エネコミ

2017年12月配信

2017年 12月8日
原子力の自主的安全向上へ、業界横断で課題議論/電事連など新組織検討

◆広報機能の充実も

 原子力業界で原子力の安全性向上を巡り、特定テーマの解決を図ったり、規制機関との対話強化を目的とした業界横断的な組織・機能の新設が検討されている。これまで各組織に分散していた知見・人材などのリソースを集結させ、事業者、メーカー、関係機関が足並みをそろえて安全性を高める取り組みを推進する。広報機能の一層の充実も目指す。検討を主導する電気事業連合会は、米国の先進事例を活用しつつ、今後さらに詳細を詰める。
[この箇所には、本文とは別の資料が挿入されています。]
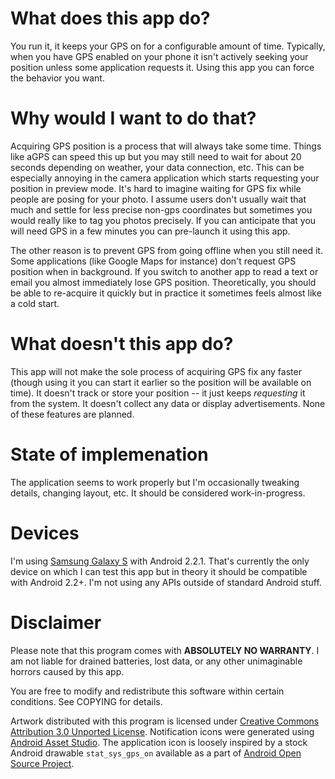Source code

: # What does this app do? #
You run it, it keeps your GPS on for a configurable amount of time. Typically,
when you have GPS enabled on your phone it isn't actively seeking your position
unless some application requests it. Using this app you can force the behavior
you want.

# Why would I want to do that? #
Acquiring GPS position is a process that will always take some time. Things
like aGPS can speed this up but you may still need to wait for about 20 seconds
depending on weather, your data connection, etc. This can be especially
annoying in the camera application which starts requesting your position in
preview mode.  It's hard to imagine waiting for GPS fix while people are posing
for your photo. I assume users don't usually wait that much and settle for less
precise non-gps coordinates but sometimes you would really like to tag you
photos precisely. If you can anticipate that you will need GPS in a few
minutes you can pre-launch it using this app.

The other reason is to prevent GPS from going offline when you still need it.
Some applications (like Google Maps for instance) don't request GPS position
when in background. If you switch to another app to read a text or email you
almost immediately lose GPS position. Theoretically, you should be able to
re-acquire it quickly but in practice it sometimes feels almost like a cold
start.

# What doesn't this app do? #
This app will not make the sole process of acquiring GPS fix any faster (though
using it you can start it earlier so the position will be available on time). It
doesn't track or store your position -- it just keeps *requesting* it from the
system. It doesn't collect any data or display advertisements. None of these
features are planned.

# State of implemenation #
The application seems to work properly but I'm occasionally tweaking details,
changing layout, etc. It should be considered work-in-progress.

# Devices #
I'm using [Samsung Galaxy S](http://en.wikipedia.org/wiki/Samsung_Galaxy_S)
with Android 2.2.1. That's currently the only device on which I can test this
app but in theory it should be compatible with Android 2.2+. I'm not using any
APIs outside of standard Android stuff.

# Disclaimer #
Please note that this program comes with **ABSOLUTELY NO WARRANTY**. I am not
liable for drained batteries, lost data, or any other unimaginable horrors
caused by this app.

You are free to modify and redistribute this software within certain
conditions. See COPYING for details.

Artwork distributed with this program is licensed under
[Creative Commons Attribution 3.0 Unported License](http://creativecommons.org/licenses/by/3.0/).
Notification icons were generated using [Android Asset Studio](http://android-ui-utils.googlecode.com/).
The application icon is loosely inspired by a stock Android drawable `stat_sys_gps_on`
available as a part of [Android Open Source Project](http://source.android.com/).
 新たに立ち上げる組織・機能に求められるのが、業界横断的な共通課題の検討だ。規制機関からの要求があった場合、経済性、実現可能性などを踏まえ、業界全体の意見を「技術リポート」として取りまとめる。これを基に規制機関との対話に臨む仕組みだ。リポートは一般にも公開し、透明性を確保するとともに評価を自らの取り組みの改善につなげる。
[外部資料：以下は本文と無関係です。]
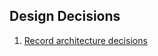 <!--
SPDX-FileCopyrightText: 2023 Antoine Belvire
SPDX-License-Identifier: GPL-3.0-or-later
-->

## Design Decisions

1. [Record architecture decisions](0001-record-architecture-decisions.md)
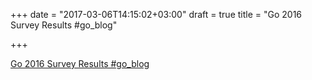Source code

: +++
date = "2017-03-06T14:15:02+03:00"
draft = true
title = "Go 2016 Survey Results  #go_blog"

+++

<p><a href="https://t.co/LiHIuA7w3S">Go 2016 Survey Results  #go_blog</a></p>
 検討するテーマを決めたり、リポートの中身を議論するのが、電力会社・重電メーカーの原子力部門の責任者クラスが参画する「ステアリング会議」と、業務執行の責任者が集う「運営会議」で構成される委員会だ。下部組織として実務者レベルのワーキンググループ(WG)も置く。
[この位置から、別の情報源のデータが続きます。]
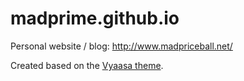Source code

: # madprime.github.io

Personal website / blog: http://www.madpriceball.net/

Created based on the [Vyaasa theme](https://github.com/sharu725/vyaasa).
 一方、電事連では各社の安全性向上の取り組み状況を、原子力安全推進協会(JANSI)がレビューすることも検討している。発電所のパフォーマンスの確認は、既にJANSIがピアレビューの形で実施している。これに加え、本店を含めたリスクマネジメントの構築状況も、各社に聞き取りを行うなど機能を拡充させる。
 組織整備のもう一つの柱が広報機能の強化だ。個別の発電所の安全対策などをステークホルダーに発信することは個社の責任に委ねられているものの、各社の先進事例の共有や関係機関との連携については、これまで不十分な面があった。
 このため、電事連が主導し、新たな会議体「『S』、『3E』委員会」を立ち上げ、日本原子力産業協会、日本原子力学会などの参加も募りながら、具体的に発信すべきテーマなどを決める。
 原子力の関連情報を巡っては、ネット上に一般向けの平易な解説と専門性の高い情報が混在しているのが実情だ。その橋渡しとなるような発信の仕方について、現在、原子力委員会でも議論が進められている。
 電事連原子力部では、こうした新たなスキームを構築する意義について、「規制と対峙(たいじ)するのではなく、これまで分散していた各組織のリソースを集約し、知見を持ち寄ることで、業界全体の安全性を高めるのが狙い」と説明する。同様の機能を有する米国原子力エネルギー協会(NEI)の取り組みも参考にしながら、検討を深めていく考えだ。